Lefort, for instance, points to a number of common features: the People-as-One manifested in, on the one hand, the Party and, on the other hand, the Leader; the universalization of the social (i.e., pointing back to Daniel's point, albeit in a different way); the erasure of antagonisms 'within' the social and their displacement to 'foreign agents' from outside; a combination of machinic and organic metaphors. In brief, he suggests, totalitarianism "signifies a regime in which state violence is practised on society as a whole, a system of generalized, detailed coercion - scarcely more than that."
With Foucault, you could say, enigmatically, that totalitarianism is 'the truth' of democracy - at the very least, the threat of this new despotism emerges at the same time as democracy. See, for instance, Tocqueville.
Posted by: Craig | Jul 25, 2006 10:49:02 PM
Yeah, I certainly don't mean to imply that LeFort, or you, or anyone here, was simply duped by clever State Department PR, only to suggest I look at that very strategic effort on their part and it makes me cringe. Gives me pause for thought, tis all.
I think LeFort is completely correct to see the similarities of effect - "coercion, scarcely more than that" - but as Paxton notes, that focus on effect ends up missing the button question as to how fascism take root, develop, etc. If they are internal to democracies (in fact, in some ways are more democratic than democracy can rightly be and still function as such), it's worth trying to be as nuanced as possible in thinking those things that challenge democracy as a functioning system.
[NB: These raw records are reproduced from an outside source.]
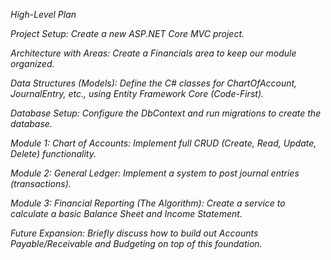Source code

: *High-Level Plan*


*Project Setup: Create a new ASP.NET Core MVC project.*

*Architecture with Areas: Create a Financials area to keep our module organized.*

*Data Structures (Models): Define the C# classes for ChartOfAccount, JournalEntry, etc., using Entity Framework Core (Code-First).*

*Database Setup: Configure the DbContext and run migrations to create the database.*

*Module 1: Chart of Accounts: Implement full CRUD (Create, Read, Update, Delete) functionality.*

*Module 2: General Ledger: Implement a system to post journal entries (transactions).*

*Module 3: Financial Reporting (The Algorithm): Create a service to calculate a basic Balance Sheet and Income Statement.*

*Future Expansion: Briefly discuss how to build out Accounts Payable/Receivable and Budgeting on top of this foundation.*
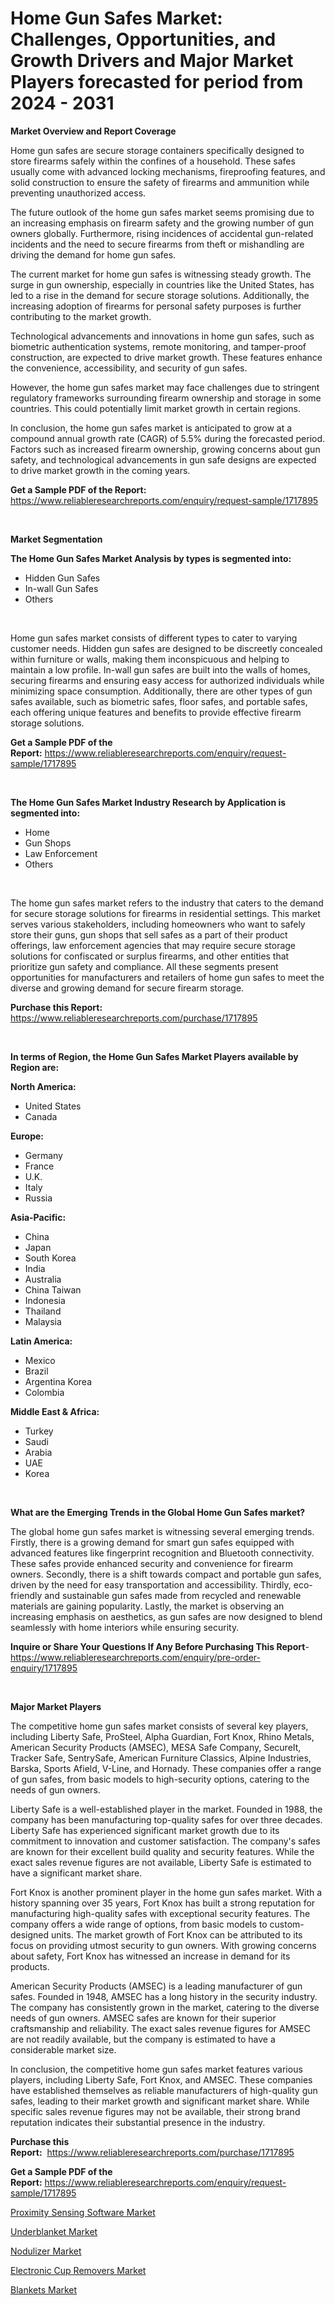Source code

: <p><h1>Home Gun Safes Market: Challenges, Opportunities, and Growth Drivers and Major Market Players forecasted for period from 2024 - 2031</h1></p><p><strong>Market Overview and Report Coverage</strong></p>
<p><p>Home gun safes are secure storage containers specifically designed to store firearms safely within the confines of a household. These safes usually come with advanced locking mechanisms, fireproofing features, and solid construction to ensure the safety of firearms and ammunition while preventing unauthorized access.</p><p>The future outlook of the home gun safes market seems promising due to an increasing emphasis on firearm safety and the growing number of gun owners globally. Furthermore, rising incidences of accidental gun-related incidents and the need to secure firearms from theft or mishandling are driving the demand for home gun safes.</p><p>The current market for home gun safes is witnessing steady growth. The surge in gun ownership, especially in countries like the United States, has led to a rise in the demand for secure storage solutions. Additionally, the increasing adoption of firearms for personal safety purposes is further contributing to the market growth.</p><p>Technological advancements and innovations in home gun safes, such as biometric authentication systems, remote monitoring, and tamper-proof construction, are expected to drive market growth. These features enhance the convenience, accessibility, and security of gun safes.</p><p>However, the home gun safes market may face challenges due to stringent regulatory frameworks surrounding firearm ownership and storage in some countries. This could potentially limit market growth in certain regions.</p><p>In conclusion, the home gun safes market is anticipated to grow at a compound annual growth rate (CAGR) of 5.5% during the forecasted period. Factors such as increased firearm ownership, growing concerns about gun safety, and technological advancements in gun safe designs are expected to drive market growth in the coming years.</p></p>
<p><strong>Get a Sample PDF of the Report:</strong> <a href="https://www.reliableresearchreports.com/enquiry/request-sample/1717895">https://www.reliableresearchreports.com/enquiry/request-sample/1717895</a></p>
<p>&nbsp;</p>
<p><strong>Market Segmentation</strong></p>
<p><strong>The Home Gun Safes Market Analysis by types is segmented into:</strong></p>
<p><ul><li>Hidden Gun Safes</li><li>In-wall Gun Safes</li><li>Others</li></ul></p>
<p>&nbsp;</p>
<p><p>Home gun safes market consists of different types to cater to varying customer needs. Hidden gun safes are designed to be discreetly concealed within furniture or walls, making them inconspicuous and helping to maintain a low profile. In-wall gun safes are built into the walls of homes, securing firearms and ensuring easy access for authorized individuals while minimizing space consumption. Additionally, there are other types of gun safes available, such as biometric safes, floor safes, and portable safes, each offering unique features and benefits to provide effective firearm storage solutions.</p></p>
<p><strong>Get a Sample PDF of the Report:</strong>&nbsp;<a href="https://www.reliableresearchreports.com/enquiry/request-sample/1717895">https://www.reliableresearchreports.com/enquiry/request-sample/1717895</a></p>
<p>&nbsp;</p>
<p><strong>The Home Gun Safes Market Industry Research by Application is segmented into:</strong></p>
<p><ul><li>Home</li><li>Gun Shops</li><li>Law Enforcement</li><li>Others</li></ul></p>
<p>&nbsp;</p>
<p><p>The home gun safes market refers to the industry that caters to the demand for secure storage solutions for firearms in residential settings. This market serves various stakeholders, including homeowners who want to safely store their guns, gun shops that sell safes as a part of their product offerings, law enforcement agencies that may require secure storage solutions for confiscated or surplus firearms, and other entities that prioritize gun safety and compliance. All these segments present opportunities for manufacturers and retailers of home gun safes to meet the diverse and growing demand for secure firearm storage.</p></p>
<p><strong>Purchase this Report:</strong>&nbsp; <a href="https://www.reliableresearchreports.com/purchase/1717895">https://www.reliableresearchreports.com/purchase/1717895</a></p>
<p>&nbsp;</p>
<p><strong>In terms of Region, the Home Gun Safes Market Players available by Region are:</strong></p>
<p>
    <p> <strong> North America: </strong>
        <ul>
            <li>United States</li>
            <li>Canada</li>
        </ul>
        </p> 
    <p> <strong> Europe: </strong>
        <ul>
            <li>Germany</li>
            <li>France</li>
            <li>U.K.</li>
            <li>Italy</li>
            <li>Russia</li>
        </ul>
        </p> 
    <p> <strong> Asia-Pacific: </strong>
        <ul>
            <li>China</li>
            <li>Japan</li>
            <li>South Korea</li>
            <li>India</li>
            <li>Australia</li>
            <li>China Taiwan</li>
            <li>Indonesia</li>
            <li>Thailand</li>
            <li>Malaysia</li>
        </ul>
        </p> 
    <p> <strong> Latin America: </strong>
        <ul>
            <li>Mexico</li>
            <li>Brazil</li>
            <li>Argentina Korea</li>
            <li>Colombia</li>
        </ul>
        </p> 
    <p> <strong> Middle East & Africa: </strong>
        <ul>
            <li>Turkey</li>
            <li>Saudi</li>
            <li>Arabia</li>
            <li>UAE</li>
            <li>Korea</li>
        </ul>
    </p>
    </p>
<p>&nbsp;</p>
<p><strong>What are the Emerging Trends in the Global Home Gun Safes market?</strong></p>
<p><p>The global home gun safes market is witnessing several emerging trends. Firstly, there is a growing demand for smart gun safes equipped with advanced features like fingerprint recognition and Bluetooth connectivity. These safes provide enhanced security and convenience for firearm owners. Secondly, there is a shift towards compact and portable gun safes, driven by the need for easy transportation and accessibility. Thirdly, eco-friendly and sustainable gun safes made from recycled and renewable materials are gaining popularity. Lastly, the market is observing an increasing emphasis on aesthetics, as gun safes are now designed to blend seamlessly with home interiors while ensuring security.</p></p>
<p><strong>Inquire or Share Your Questions If Any Before Purchasing This Report</strong>- <a href="https://www.reliableresearchreports.com/enquiry/pre-order-enquiry/1717895">https://www.reliableresearchreports.com/enquiry/pre-order-enquiry/1717895</a></p>
<p>&nbsp;</p>
<p><strong>Major Market Players</strong></p>
<p><p>The competitive home gun safes market consists of several key players, including Liberty Safe, ProSteel, Alpha Guardian, Fort Knox, Rhino Metals, American Security Products (AMSEC), MESA Safe Company, SecureIt, Tracker Safe, SentrySafe, American Furniture Classics, Alpine Industries, Barska, Sports Afield, V-Line, and Hornady. These companies offer a range of gun safes, from basic models to high-security options, catering to the needs of gun owners.</p><p>Liberty Safe is a well-established player in the market. Founded in 1988, the company has been manufacturing top-quality safes for over three decades. Liberty Safe has experienced significant market growth due to its commitment to innovation and customer satisfaction. The company's safes are known for their excellent build quality and security features. While the exact sales revenue figures are not available, Liberty Safe is estimated to have a significant market share.</p><p>Fort Knox is another prominent player in the home gun safes market. With a history spanning over 35 years, Fort Knox has built a strong reputation for manufacturing high-quality safes with exceptional security features. The company offers a wide range of options, from basic models to custom-designed units. The market growth of Fort Knox can be attributed to its focus on providing utmost security to gun owners. With growing concerns about safety, Fort Knox has witnessed an increase in demand for its products.</p><p>American Security Products (AMSEC) is a leading manufacturer of gun safes. Founded in 1948, AMSEC has a long history in the security industry. The company has consistently grown in the market, catering to the diverse needs of gun owners. AMSEC safes are known for their superior craftsmanship and reliability. The exact sales revenue figures for AMSEC are not readily available, but the company is estimated to have a considerable market size.</p><p>In conclusion, the competitive home gun safes market features various players, including Liberty Safe, Fort Knox, and AMSEC. These companies have established themselves as reliable manufacturers of high-quality gun safes, leading to their market growth and significant market share. While specific sales revenue figures may not be available, their strong brand reputation indicates their substantial presence in the industry.</p></p>
<p><strong>Purchase this Report:</strong>&nbsp;&nbsp;<a href="https://www.reliableresearchreports.com/purchase/1717895">https://www.reliableresearchreports.com/purchase/1717895</a></p>
<p></p>
<p><strong>Get a Sample PDF of the Report:</strong>&nbsp;<a href="https://www.reliableresearchreports.com/enquiry/request-sample/1717895">https://www.reliableresearchreports.com/enquiry/request-sample/1717895</a></p>
<p><p><a href="https://issuu.com/reportprime-2/docs/proximity-sensing-software-market-size-2030.pptx">Proximity Sensing Software Market</a></p><p><a href="https://github.com/RickHolmes3/Market-Research-Report-List-2/blob/main/underblanket-market.md">Underblanket Market</a></p><p><a href="https://www.linkedin.com/pulse/decoding-nodulizer-market-deep-dive-latest-trends-segmentation-y7rpe/">Nodulizer Market</a></p><p><a href="https://issuu.com/reportprime-2/docs/electronic-cup-removers-market-size-2030.pptx">Electronic Cup Removers Market</a></p><p><a href="https://github.com/GroverBarry/Market-Research-Report-List-3/blob/main/blankets-market.md">Blankets Market</a></p></p>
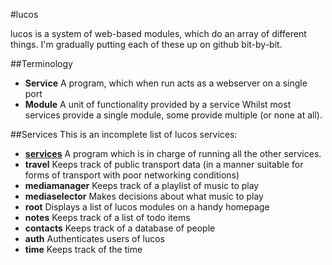 #lucos

lucos is a system of web-based modules, which do an array of different things.  I'm gradually putting each of these up on github bit-by-bit.

##Terminology
* **Service** A program, which when run acts as a webserver on a single port
* **Module** A unit of functionality provided by a service
Whilst most services provide a single module, some provide multiple (or none at all).

##Services
This is an incomplete list of lucos services:

* **[services](https://github.com/lucas42/lucos_services)** A program which is in charge of running all the other services.
* **travel** Keeps track of public transport data (in a manner suitable for forms of transport with poor networking conditions)
* **mediamanager** Keeps track of a playlist of music to play
* **mediaselector** Makes decisions about what music to play
* **root** Displays a list of lucos modules on a handy homepage
* **notes** Keeps track of a list of todo items
* **contacts** Keeps track of a database of people
* **auth** Authenticates users of lucos
* **time** Keeps track of the time
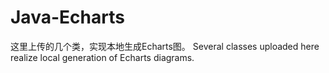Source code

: # Java-Echarts
这里上传的几个类，实现本地生成Echarts图。
Several classes uploaded here realize local generation of Echarts diagrams.

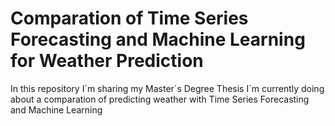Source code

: # Comparation of Time Series Forecasting and Machine Learning for Weather Prediction
In this repository I´m sharing my Master´s Degree Thesis I´m currently doing about a comparation of predicting weather with Time Series Forecasting and Machine Learning
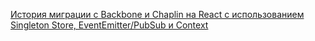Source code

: [История миграции с Backbone и Chaplin на React с использованием Singleton Store, EventEmitter/PubSub и Context](https://medium.com/@litinskii/%D0%B8%D1%81%D1%82%D0%BE%D1%80%D0%B8%D1%8F-%D0%BC%D0%B8%D0%B3%D1%80%D0%B0%D1%86%D0%B8%D0%B8-%D1%81-backbone-%D0%B8-chaplin-%D0%BD%D0%B0-react-%D1%81-%D0%B8%D1%81%D0%BF%D0%BE%D0%BB%D1%8C%D0%B7%D0%BE%D0%B2%D0%B0%D0%BD%D0%B8%D0%B5%D0%BC-singleton-store-24c343f24a0e)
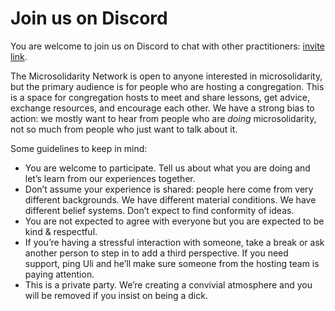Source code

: # Join us on Discord



You are welcome to join us on Discord to chat with other practitioners: [invite link](https://discord.gg/Kp2xVuSFAX).

The Microsolidarity Network is open to anyone interested in microsolidarity, but the primary audience is for people who are hosting a congregation. This is a space for congregation hosts to meet and share lessons, get advice, exchange resources, and encourage each other. We have a strong bias to action: we mostly want to hear from people who are _doing_ microsolidarity, not so much from people who just want to talk about it.

Some guidelines to keep in mind:

* You are welcome to participate. Tell us about what you are doing and let’s learn from our experiences together.
* Don’t assume your experience is shared: people here come from very different backgrounds. We have different material conditions. We have different belief systems. Don’t expect to find conformity of ideas.
* You are not expected to agree with everyone but you are expected to be kind & respectful.
* If you’re having a stressful interaction with someone, take a break or ask another person to step in to add a third perspective. If you need support, ping Uli and he’ll make sure someone from the hosting team is paying attention.
* This is a private party. We’re creating a convivial atmosphere and you will be removed if you insist on being a dick.
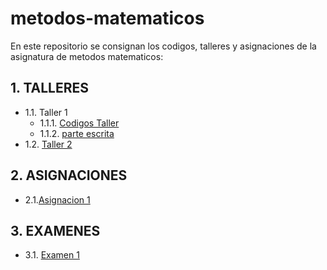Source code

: # metodos-matematicos
En este repositorio se consignan los codigos, talleres y asignaciones de la asignatura de metodos matematicos:
## 1. TALLERES
   + 1.1. Taller 1
     + 1.1.1. [Codigos Taller](https://github.com/cami062/metodos-matematicos/tree/d766ca90581c4127ac864028a3b323e534695370/codigos%20primer%20taller)
     + 1.1.2. [parte escrita](https://github.com/cami062/metodos-matematicos/blob/bf56f1ff499092a7050cd503410038286e60d0dc/codigos%20primer%20taller/imagen%201.jpg)
  + 1.2. [Taller 2](https://github.com/cami062/metodos-matematicos/blob/41e145f4e13f8326cdddecfc8ec7ef15093de61a/taller%202%20m.mat.pdf)
## 2. ASIGNACIONES
  + 2.1.[Asignacion 1](https://github.com/cami062/metodos-matematicos/blob/000320be952bd6235a83e1d23988a01266617157/asignacion%201.pdf)
## 3. EXAMENES
  + 3.1. [Examen 1](https://github.com/cami062/metodos-matematicos/blob/26c35811b4802f21235ea722874f83670a1e4b03/Examen1.pdf) 
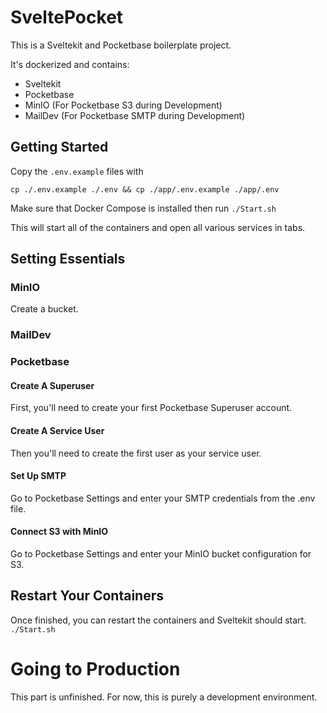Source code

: # SveltePocket
This is a Sveltekit and Pocketbase boilerplate project.

It's dockerized and contains: 
- Sveltekit
- Pocketbase
- MinIO (For Pocketbase S3 during Development)
- MailDev (For Pocketbase SMTP during Development)

## Getting Started

Copy the `.env.example` files with 

`cp ./.env.example ./.env && cp ./app/.env.example ./app/.env`

Make sure that Docker Compose is installed then run 
`./Start.sh`

This will start all of the containers and open all various services in tabs. 

## Setting Essentials

### MinIO
Create a bucket.
### MailDev
### Pocketbase

#### Create A Superuser
First, you'll need to create your first Pocketbase Superuser account. 

#### Create A Service User
Then you'll need to create the first user as your service user.

#### Set Up SMTP
Go to Pocketbase Settings and enter your SMTP credentials from the .env file. 

#### Connect S3 with MinIO
Go to Pocketbase Settings and enter your MinIO bucket configuration for S3.

## Restart Your Containers
Once finished, you can restart the containers and Sveltekit should start.
`./Start.sh`

# Going to Production
This part is unfinished. For now, this is purely a development environment.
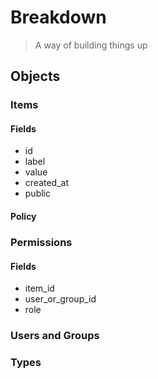 # Breakdown
> A way of building things up

## Objects
### Items
#### Fields
- id
- label
- value
- created_at
- public
#### Policy
### Permissions
#### Fields
- item_id
- user_or_group_id
- role
### Users and Groups
### Types
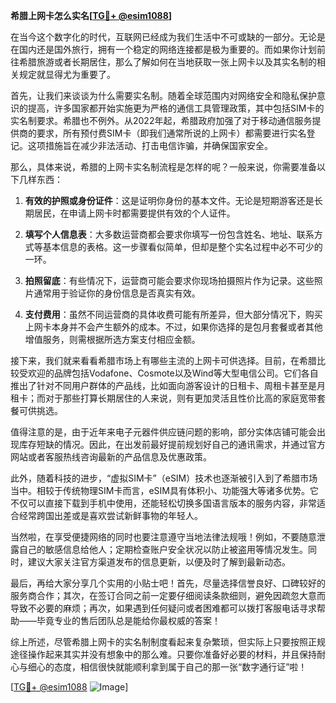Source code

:**希腊上网卡怎么实名[[TG💪+ @esim1088](https://t.me/s/esim1088)]**

在当今这个数字化的时代，互联网已经成为我们生活中不可或缺的一部分。无论是在国内还是国外旅行，拥有一个稳定的网络连接都是极为重要的。而如果你计划前往希腊旅游或者长期居住，那么了解如何在当地获取一张上网卡以及其实名制的相关规定就显得尤为重要了。

首先，让我们来谈谈为什么需要实名制。随着全球范围内对网络安全和隐私保护意识的提高，许多国家都开始实施更为严格的通信工具管理政策，其中包括SIM卡的实名制要求。希腊也不例外。从2022年起，希腊政府加强了对于移动通信服务提供商的要求，所有预付费SIM卡（即我们通常所说的上网卡）都需要进行实名登记。这项措施旨在减少非法活动、打击电信诈骗，并确保国家安全。

那么，具体来说，希腊的上网卡实名制流程是怎样的呢？一般来说，你需要准备以下几样东西：

1. **有效的护照或身份证件**：这是证明你身份的基本文件。无论是短期游客还是长期居民，在申请上网卡时都需要提供有效的个人证件。
   
2. **填写个人信息表**：大多数运营商都会要求你填写一份包含姓名、地址、联系方式等基本信息的表格。这一步骤看似简单，但却是整个实名过程中必不可少的一环。

3. **拍照留底**：有些情况下，运营商可能会要求你现场拍摄照片作为记录。这些照片通常用于验证你的身份信息是否真实有效。

4. **支付费用**：虽然不同运营商的具体收费可能有所差异，但大部分情况下，购买上网卡本身并不会产生额外的成本。不过，如果你选择的是包月套餐或者其他增值服务，则需根据所选方案支付相应金额。

接下来，我们就来看看希腊市场上有哪些主流的上网卡可供选择。目前，在希腊比较受欢迎的品牌包括Vodafone、Cosmote以及Wind等大型电信公司。它们各自推出了针对不同用户群体的产品线，比如面向游客设计的日租卡、周租卡甚至是月租卡；而对于那些打算长期居住的人来说，则有更加灵活且性价比高的家庭宽带套餐可供挑选。

值得注意的是，由于近年来电子元器件供应链问题的影响，部分实体店铺可能会出现库存短缺的情况。因此，在出发前最好提前规划好自己的通讯需求，并通过官方网站或者客服热线咨询最新的产品信息及优惠政策。

此外，随着科技的进步，“虚拟SIM卡”（eSIM）技术也逐渐被引入到了希腊市场当中。相较于传统物理SIM卡而言，eSIM具有体积小、功能强大等诸多优势。它不仅可以直接下载到手机中使用，还能轻松切换多国语言版本的服务内容，非常适合经常跨国出差或是喜欢尝试新鲜事物的年轻人。

当然啦，在享受便捷网络的同时也要注意遵守当地法律法规哦！例如，不要随意泄露自己的敏感信息给他人；定期检查账户安全状况以防止被盗用等情况发生。同时，建议大家关注官方渠道发布的信息更新，以便及时了解到最新动态。

最后，再给大家分享几个实用的小贴士吧！首先，尽量选择信誉良好、口碑较好的服务商合作；其次，在签订合同之前一定要仔细阅读条款细则，避免因疏忽大意而导致不必要的麻烦；再次，如果遇到任何疑问或者困难都可以拨打客服电话寻求帮助——毕竟专业的售后团队总是能给你最权威的答案！

综上所述，尽管希腊上网卡的实名制制度看起来复杂繁琐，但实际上只要按照正规途径操作起来其实并没有想象中的那么难。只要你准备好必要的材料，并且保持耐心与细心的态度，相信很快就能顺利拿到属于自己的那一张“数字通行证”啦！

[[TG💪+ @esim1088](https://t.me/s/esim1088) ![Image](https://i.postimg.cc/4NQfJmqS/Snipaste-2025-05-13-00-14-12.png)]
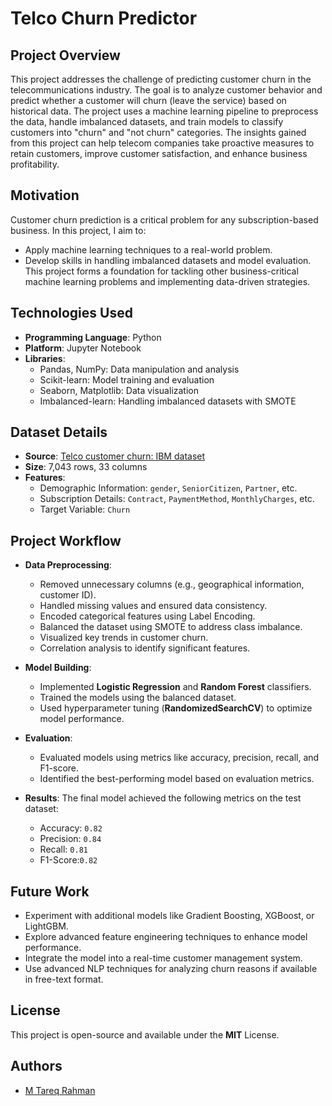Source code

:# Telco Churn Predictor

## Project Overview
This project addresses the challenge of predicting customer churn in the telecommunications industry. The goal is to analyze customer behavior and predict whether a customer will churn (leave the service) based on historical data. The project uses a machine learning pipeline to preprocess the data, handle imbalanced datasets, and train models to classify customers into "churn" and "not churn" categories. The insights gained from this project can help telecom companies take proactive measures to retain customers, improve customer satisfaction, and enhance business profitability.


## Motivation
Customer churn prediction is a critical problem for any subscription-based business. In this project, I aim to:

- Apply machine learning techniques to a real-world problem.
- Develop skills in handling imbalanced datasets and model evaluation. This project forms a foundation for tackling other business-critical machine learning problems and implementing data-driven strategies.


## Technologies Used
- **Programming Language**: Python
- **Platform**: Jupyter Notebook
- **Libraries**:
  - Pandas, NumPy: Data manipulation and analysis
  - Scikit-learn: Model training and evaluation
  - Seaborn, Matplotlib: Data visualization
  - Imbalanced-learn: Handling imbalanced datasets with SMOTE
    

## Dataset Details
- **Source**: [Telco customer churn: IBM dataset](https://www.kaggle.com/datasets/yeanzc/telco-customer-churn-ibm-dataset)
- **Size**: 7,043 rows, 33 columns
- **Features**:
  - Demographic Information: `gender`, `SeniorCitizen`, `Partner`, etc.
  - Subscription Details: `Contract`, `PaymentMethod`, `MonthlyCharges`, etc.
  - Target Variable: `Churn`


## Project Workflow

- **Data Preprocessing**:
   - Removed unnecessary columns (e.g., geographical information, customer ID).
   - Handled missing values and ensured data consistency.
   - Encoded categorical features using Label Encoding.
   - Balanced the dataset using SMOTE to address class imbalance.
   - Visualized key trends in customer churn.
   - Correlation analysis to identify significant features.

- **Model Building**:
  - Implemented **Logistic Regression** and **Random Forest** classifiers.
  - Trained the models using the balanced dataset.
  - Used hyperparameter tuning (**RandomizedSearchCV**) to optimize model performance.
    
- **Evaluation**:
  - Evaluated models using metrics like accuracy, precision, recall, and F1-score.
  - Identified the best-performing model based on evaluation metrics.

- **Results**:
The final model achieved the following metrics on the test dataset:

   - Accuracy: `0.82`
   - Precision: `0.84`
   - Recall: `0.81`
   - F1-Score:`0.82`
  

## Future Work
- Experiment with additional models like Gradient Boosting, XGBoost, or LightGBM.
- Explore advanced feature engineering techniques to enhance model performance.
- Integrate the model into a real-time customer management system.
- Use advanced NLP techniques for analyzing churn reasons if available in free-text format.

## License
This project is open-source and available under the **MIT** License.

## Authors

- [M Tareq Rahman](https://github.com/Tareq553)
I don't really want to play anti-LeFort, as I like his work and find it extremely stimulating. He's not wrong to say that fascism and communism both trend to and possibly result in totalitarianism. But it is wrong to reduce the differences between the two simply because of a theoretical/eschatological effect. Doing so, for example, makes it difficult to understand the role that propaganda and mass media play; makes it hard to understand the very different conceptions of historical destiny and temporality at work in the two movements; and makes it extremely difficult to imagine what new forms of fascism will look like, since the focus on the totalitarian component or end-state of fascism (when it has reached its highest level of radicalization) means that you're not paying attention to its incipient developmental stages.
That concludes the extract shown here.